Nearly 8 in 10 Millennials and Gen Z Get Financial Advice from Social Media
According to a recent PYMNTS Intelligence report, titled “The New Challenges Facing Finance: Algorithms, Finfluencers and the Quest for Reliability,” 79 percent of millennial and Gen Z consumers look to social media for financial advice. Platforms like TikTok are not only seen as social spaces, but hubs for financial literacy, where easily accessible content makes complex concepts more clearly understood.
62 percent of Gen Z consumers now view TikTok and other social media platforms as valuable resources for financial knowledge. This has led to a rise in the appeal of “finfluencers,” or digital personalities who offer financial advice. Gen Zers report being influenced by their content, but critics warn that it could lead to scams, raising questions about the credibility of online financial guidance.
The urge for regulatory oversight has increased as the online financial landscape grows. The United Kingdom’s Financial Conduct Authority (FCA) is targeting finfluencers, primarily focusing on their misleading financial advice and deceptive promotions in an effort to protect consumers from financial harm.

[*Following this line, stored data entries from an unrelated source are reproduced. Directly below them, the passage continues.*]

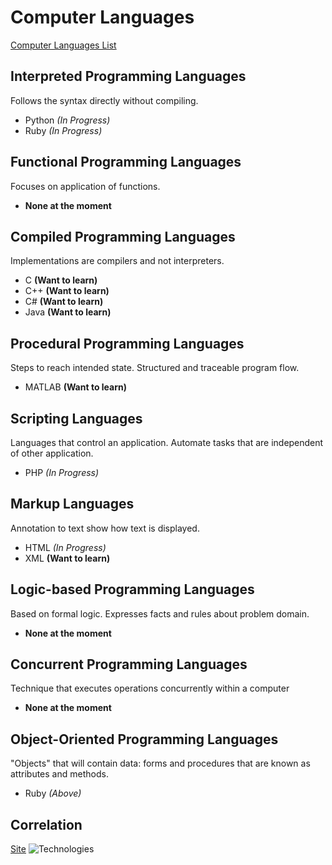 # Computer Languages
[Computer Languages List](https://medium.com/web-development-zone/a-complete-list-of-computer-programming-languages-1d8bc5a891f)

## Interpreted Programming Languages

Follows the syntax directly without compiling.
* Python *(In Progress)*
* Ruby *(In Progress)*

## Functional Programming Languages

Focuses on application of functions.
* **None at the moment**

## Compiled Programming Languages

Implementations are compilers and not interpreters.
* C **(Want to learn)**
* C++ **(Want to learn)**
* C# **(Want to learn)**
* Java **(Want to learn)**

## Procedural Programming Languages

Steps to reach intended state. Structured and traceable program flow.
* MATLAB **(Want to learn)**

## Scripting Languages

Languages that control an application. Automate tasks that are independent of other application.
* PHP *(In Progress)*

## Markup Languages

Annotation to text show how text is displayed.
* HTML *(In Progress)*
* XML **(Want to learn)**

## Logic-based Programming Languages

Based on formal logic. Expresses facts and rules about problem domain.
* **None at the moment**

## Concurrent Programming Languages

Technique that executes operations concurrently within a computer
* **None at the moment**

## Object-Oriented Programming Languages

"Objects" that will contain data: forms and procedures that are known as attributes and methods. 
* Ruby *(Above)*

## Correlation
[Site](https://www.stackoverflowbusiness.com/blog/the-difference-between-programming-frameworks-and-languages)
![Technologies](https://www.stackoverflowbusiness.com/hs-fs/hubfs/correlated%20programming%20technologies.png?t=1541504671267&width=1280&name=correlated%20programming%20technologies.png)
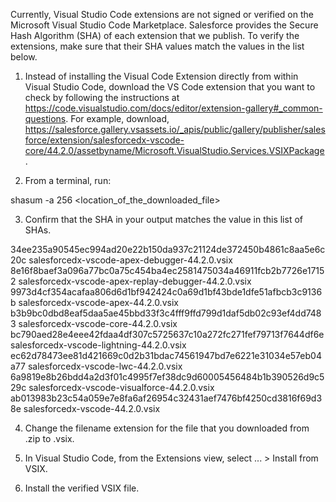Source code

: Currently, Visual Studio Code extensions are not signed or verified on the
Microsoft Visual Studio Code Marketplace. Salesforce provides the Secure Hash
Algorithm (SHA) of each extension that we publish. To verify the extensions,
make sure that their SHA values match the values in the list below.

1. Instead of installing the Visual Code Extension directly from within Visual
   Studio Code, download the VS Code extension that you want to check by
   following the instructions at
   https://code.visualstudio.com/docs/editor/extension-gallery#_common-questions.
   For example, download,
   https://salesforce.gallery.vsassets.io/_apis/public/gallery/publisher/salesforce/extension/salesforcedx-vscode-core/44.2.0/assetbyname/Microsoft.VisualStudio.Services.VSIXPackage.

2. From a terminal, run:

shasum -a 256 <location_of_the_downloaded_file>

3. Confirm that the SHA in your output matches the value in this list of SHAs.

34ee235a90545ec994ad20e22b150da937c21124de372450b4861c8aa5e6c20c  salesforcedx-vscode-apex-debugger-44.2.0.vsix
8e16f8baef3a096a77bc0a75c454ba4ec2581475034a46911fcb2b7726e17152  salesforcedx-vscode-apex-replay-debugger-44.2.0.vsix
9973d4cf354acafaa806d6d1bf942424c0a69d1bf43bde1dfe51afbcb3c9136b  salesforcedx-vscode-apex-44.2.0.vsix
b3b9bc0dbd8eaf5daa5ae45bbd33f3c4fff9ffd799d1daf5db02c93ef4dd7483  salesforcedx-vscode-core-44.2.0.vsix
bc790aed28e4eee42fdaa4df307c5725637c10a272fc271fef79713f7644df6e  salesforcedx-vscode-lightning-44.2.0.vsix
ec62d78473ee81d421669c0d2b31bdac74561947bd7e6221e31034e57eb04a77  salesforcedx-vscode-lwc-44.2.0.vsix
6a9819e8b26bdd4a2d3f01c4995f7ef38dc9d60005456484b1b390526d9c529c  salesforcedx-vscode-visualforce-44.2.0.vsix
ab013983b23c54a059e7e8fa6af26954c32431aef7476bf4250cd3816f69d38e  salesforcedx-vscode-44.2.0.vsix


4. Change the filename extension for the file that you downloaded from .zip to
.vsix.

5. In Visual Studio Code, from the Extensions view, select ... > Install from
VSIX.

6. Install the verified VSIX file.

Some finfluencers have leveraged manipulated success stories to entice followers into financial scams that result in significant consequences, often leaving consumers in severe debt. The need for regulation highlights how crucial consumer protection is and the risks associated with online financial advice.
Financial institutions are changing their roles with the evolving landscape, as 53 percent of U.S. retail banking consumers now look to their banks for financial guidance. Banks have also been leveraging partnerships with fintechs to give consumers a more tailored banking experience.
To stay relevant in a market oversaturated by social media, banks must focus on transparency and accuracy in their communication. It is also critical that financial institutions move away from one-size-fits-all solutions and combat misinformation.